ADC Buildings Pty Limited (Appellant)
Barana Properties (No 1) Pty Limited (Respondent)

FILE NUMBER(S):

CA 40832/04

COUNSEL:

N C Hutley SC/D R Stack (Appellant)
S D Robb SC/R Scruby (Respondent)

SOLICITORS:

Deacons (Appellant)
Kemp Strang (Respondent)

LOWER COURT JURISDICTION:

Supreme Court - Equity Division

LOWER COURT FILE NUMBER(S):

ED 3454/04

LOWER COURT JUDICIAL OFFICER:

Palmer J



                          CA 40832/04
                          ED 3454/04

                          MASON P
                          IPP JA
                          BRYSON JA

                          Tuesday 12 July 2005

ADC BUILDINGS PTY LTD v BARANA PROPERTIES (NO 1) PTY LTD

Judgment

1 MASON P: I agree with Ipp JA.

2 IPP JA:


      The rent review issue

3 This appeal concerns the construction of a rent review clause in an agreement of lease (“the Lease”).

4 The Lease was entered into in 1973 between the Maritime Services Board of New South Wales and the appellant (“ADC”). In terms thereof ADC was granted a leasehold estate in the property known as 189 Kent Street Sydney (“the Property”). The term of the Lease runs from 23 November 1972 to 31 May 2062; it is, therefore, for a period of more than 90 years. Prior to the Lease, a large office building had been erected on the Property and that building has remained on the Property until now.

5 Prior to 1996 the Marine Ministerial Corporation acquired the Property from the Maritime Services Board.
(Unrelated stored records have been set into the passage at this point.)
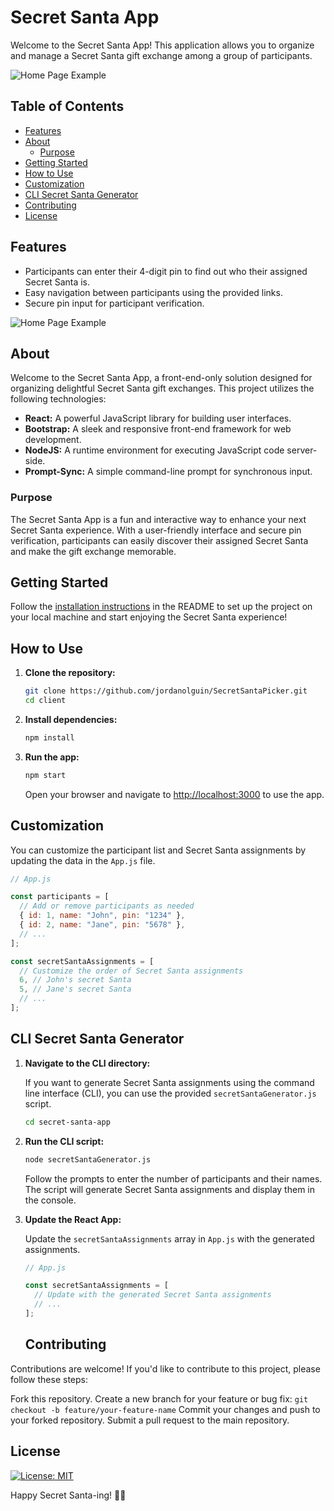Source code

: # Secret Santa App

Welcome to the Secret Santa App! This application allows you to organize and manage a Secret Santa gift exchange among a group of participants.

![Home Page Example](./screenshots/homepageExample.png)

## Table of Contents

- [Features](#features)
- [About](#about)
  - [Purpose](#purpose)
- [Getting Started](#getting-started)
- [How to Use](#how-to-use)
- [Customization](#customization)
- [CLI Secret Santa Generator](#cli-secret-santa-generator)
- [Contributing](#contributing)
- [License](#license)

## Features

- Participants can enter their 4-digit pin to find out who their assigned Secret Santa is.
- Easy navigation between participants using the provided links.
- Secure pin input for participant verification.

![Home Page Example](./screenshots/participantExample.png)

## About

Welcome to the Secret Santa App, a front-end-only solution designed for organizing delightful Secret Santa gift exchanges. This project utilizes the following technologies:

- **React:** A powerful JavaScript library for building user interfaces.
- **Bootstrap:** A sleek and responsive front-end framework for web development.
- **NodeJS:** A runtime environment for executing JavaScript code server-side.
- **Prompt-Sync:** A simple command-line prompt for synchronous input.

### Purpose

The Secret Santa App is a fun and interactive way to enhance your next Secret Santa experience. With a user-friendly interface and secure pin verification, participants can easily discover their assigned Secret Santa and make the gift exchange memorable.

## Getting Started

Follow the [installation instructions](#getting-started) in the README to set up the project on your local machine and start enjoying the Secret Santa experience!

## How to Use

1. **Clone the repository:**

   ```bash
   git clone https://github.com/jordanolguin/SecretSantaPicker.git
   cd client
   ```

2. **Install dependencies:**

   ```bash
   npm install
   ```

3. **Run the app:**

   ```bash
   npm start
   ```

   Open your browser and navigate to [http://localhost:3000](http://localhost:3000) to use the app.

## Customization

You can customize the participant list and Secret Santa assignments by updating the data in the `App.js` file.

```javascript
// App.js

const participants = [
  // Add or remove participants as needed
  { id: 1, name: "John", pin: "1234" },
  { id: 2, name: "Jane", pin: "5678" },
  // ...
];

const secretSantaAssignments = [
  // Customize the order of Secret Santa assignments
  6, // John's secret Santa
  5, // Jane's secret Santa
  // ...
];
```

## CLI Secret Santa Generator

1. **Navigate to the CLI directory:**

   If you want to generate Secret Santa assignments using the command line interface (CLI), you can use the provided `secretSantaGenerator.js` script.

   ```bash
   cd secret-santa-app
   ```

2. **Run the CLI script:**

   ```bash
   node secretSantaGenerator.js
   ```

   Follow the prompts to enter the number of participants and their names. The script will generate Secret Santa assignments and display them in the console.

3. **Update the React App:**

   Update the `secretSantaAssignments` array in `App.js` with the generated assignments.

   ```javascript
   // App.js

   const secretSantaAssignments = [
     // Update with the generated Secret Santa assignments
     // ...
   ];
   ```

   ## Contributing

Contributions are welcome! If you'd like to contribute to this project, please follow these steps:

Fork this repository.
Create a new branch for your feature or bug fix: `git checkout -b feature/your-feature-name`
Commit your changes and push to your forked repository.
Submit a pull request to the main repository.

## License

[![License: MIT](https://img.shields.io/badge/License-MIT-yellow.svg)](https://opensource.org/licenses/MIT)

Happy Secret Santa-ing! 🎅🎁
After 1996 the Property was sold to the respondent (“Barana”).

6 The Lease in its original form contained a rent review clause (the “original rent review clause”) that provided for five yearly rent reviews and was in the following terms:

          “… TO BE HELD by the Lessee as tenant for the term … at a rental of … ($26,608) per annum for the period commencing on [23 November 1972] and expiring on [31 May 1973] and thereafter for each succeeding period of five years at the yearly rental for the preceding five years increased by eight per cent of the amount of increase (if any) in the unimproved capital value of the land since the commencement of each such preceding period of five years all such rents to be paid by equal monthly instalments in advance to the Board at its head office in Sydney on or before the first day of each and every month during the said term PROVIDED that such unimproved capital value as at [31 November 1972] shall be taken as ($360,000) and thereafter shall be valued by the Valuer General in accordance with the Valuation of Land Act 1916 and any amendment thereof …”
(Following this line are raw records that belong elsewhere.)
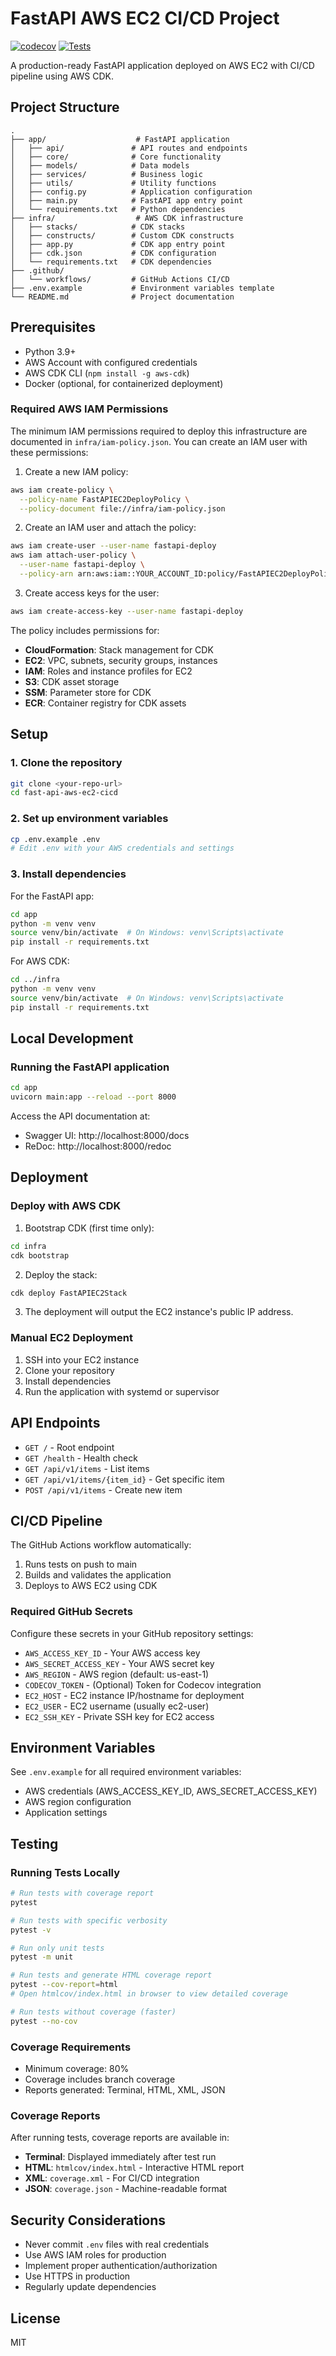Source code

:# FastAPI AWS EC2 CI/CD Project

[![codecov](https://codecov.io/gh/JE-Ramos/fast-api-aws-ec2-cicd/branch/main/graph/badge.svg)](https://codecov.io/gh/JE-Ramos/fast-api-aws-ec2-cicd)
[![Tests](https://github.com/JE-Ramos/fast-api-aws-ec2-cicd/actions/workflows/deploy.yml/badge.svg)](https://github.com/JE-Ramos/fast-api-aws-ec2-cicd/actions/workflows/deploy.yml)

A production-ready FastAPI application deployed on AWS EC2 with CI/CD pipeline using AWS CDK.

## Project Structure

```
.
├── app/                    # FastAPI application
│   ├── api/               # API routes and endpoints
│   ├── core/              # Core functionality
│   ├── models/            # Data models
│   ├── services/          # Business logic
│   ├── utils/             # Utility functions
│   ├── config.py          # Application configuration
│   ├── main.py            # FastAPI app entry point
│   └── requirements.txt   # Python dependencies
├── infra/                  # AWS CDK infrastructure
│   ├── stacks/            # CDK stacks
│   ├── constructs/        # Custom CDK constructs
│   ├── app.py             # CDK app entry point
│   ├── cdk.json           # CDK configuration
│   └── requirements.txt   # CDK dependencies
├── .github/
│   └── workflows/         # GitHub Actions CI/CD
├── .env.example           # Environment variables template
└── README.md              # Project documentation
```

## Prerequisites

- Python 3.9+
- AWS Account with configured credentials
- AWS CDK CLI (`npm install -g aws-cdk`)
- Docker (optional, for containerized deployment)

### Required AWS IAM Permissions

The minimum IAM permissions required to deploy this infrastructure are documented in `infra/iam-policy.json`. You can create an IAM user with these permissions:

1. Create a new IAM policy:
```bash
aws iam create-policy \
  --policy-name FastAPIEC2DeployPolicy \
  --policy-document file://infra/iam-policy.json
```

2. Create an IAM user and attach the policy:
```bash
aws iam create-user --user-name fastapi-deploy
aws iam attach-user-policy \
  --user-name fastapi-deploy \
  --policy-arn arn:aws:iam::YOUR_ACCOUNT_ID:policy/FastAPIEC2DeployPolicy
```

3. Create access keys for the user:
```bash
aws iam create-access-key --user-name fastapi-deploy
```

The policy includes permissions for:
- **CloudFormation**: Stack management for CDK
- **EC2**: VPC, subnets, security groups, instances
- **IAM**: Roles and instance profiles for EC2
- **S3**: CDK asset storage
- **SSM**: Parameter store for CDK
- **ECR**: Container registry for CDK assets

## Setup

### 1. Clone the repository
```bash
git clone <your-repo-url>
cd fast-api-aws-ec2-cicd
```

### 2. Set up environment variables
```bash
cp .env.example .env
# Edit .env with your AWS credentials and settings
```

### 3. Install dependencies

For the FastAPI app:
```bash
cd app
python -m venv venv
source venv/bin/activate  # On Windows: venv\Scripts\activate
pip install -r requirements.txt
```

For AWS CDK:
```bash
cd ../infra
python -m venv venv
source venv/bin/activate  # On Windows: venv\Scripts\activate
pip install -r requirements.txt
```

## Local Development

### Running the FastAPI application
```bash
cd app
uvicorn main:app --reload --port 8000
```

Access the API documentation at:
- Swagger UI: http://localhost:8000/docs
- ReDoc: http://localhost:8000/redoc

## Deployment

### Deploy with AWS CDK

1. Bootstrap CDK (first time only):
```bash
cd infra
cdk bootstrap
```

2. Deploy the stack:
```bash
cdk deploy FastAPIEC2Stack
```

3. The deployment will output the EC2 instance's public IP address.

### Manual EC2 Deployment

1. SSH into your EC2 instance
2. Clone your repository
3. Install dependencies
4. Run the application with systemd or supervisor

## API Endpoints

- `GET /` - Root endpoint
- `GET /health` - Health check
- `GET /api/v1/items` - List items
- `GET /api/v1/items/{item_id}` - Get specific item
- `POST /api/v1/items` - Create new item

## CI/CD Pipeline

The GitHub Actions workflow automatically:
1. Runs tests on push to main
2. Builds and validates the application
3. Deploys to AWS EC2 using CDK

### Required GitHub Secrets

Configure these secrets in your GitHub repository settings:
- `AWS_ACCESS_KEY_ID` - Your AWS access key
- `AWS_SECRET_ACCESS_KEY` - Your AWS secret key
- `AWS_REGION` - AWS region (default: us-east-1)
- `CODECOV_TOKEN` - (Optional) Token for Codecov integration
- `EC2_HOST` - EC2 instance IP/hostname for deployment
- `EC2_USER` - EC2 username (usually ec2-user)
- `EC2_SSH_KEY` - Private SSH key for EC2 access

## Environment Variables

See `.env.example` for all required environment variables:
- AWS credentials (AWS_ACCESS_KEY_ID, AWS_SECRET_ACCESS_KEY)
- AWS region configuration
- Application settings

## Testing

### Running Tests Locally

```bash
# Run tests with coverage report
pytest

# Run tests with specific verbosity
pytest -v

# Run only unit tests
pytest -m unit

# Run tests and generate HTML coverage report
pytest --cov-report=html
# Open htmlcov/index.html in browser to view detailed coverage

# Run tests without coverage (faster)
pytest --no-cov
```

### Coverage Requirements

- Minimum coverage: 80%
- Coverage includes branch coverage
- Reports generated: Terminal, HTML, XML, JSON

### Coverage Reports

After running tests, coverage reports are available in:
- **Terminal**: Displayed immediately after test run
- **HTML**: `htmlcov/index.html` - Interactive HTML report
- **XML**: `coverage.xml` - For CI/CD integration
- **JSON**: `coverage.json` - Machine-readable format

## Security Considerations

- Never commit `.env` files with real credentials
- Use AWS IAM roles for production
- Implement proper authentication/authorization
- Use HTTPS in production
- Regularly update dependencies

## License

MIT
7 On 16 December 1996 the Lease was varied by a document entitled “Variation of Lease”. The Variation of Lease replaced the original rent review clause with a new and different rent review clause (the “new rent review clause”). The new rent review clause required rent reviews to be held every five years as from 1 June 1998 and provided:

          “D. From (and including) each Review Date the annual rent payable shall be the sum which is eight per cent (8%) of the Value of the Land as at that Review Date.”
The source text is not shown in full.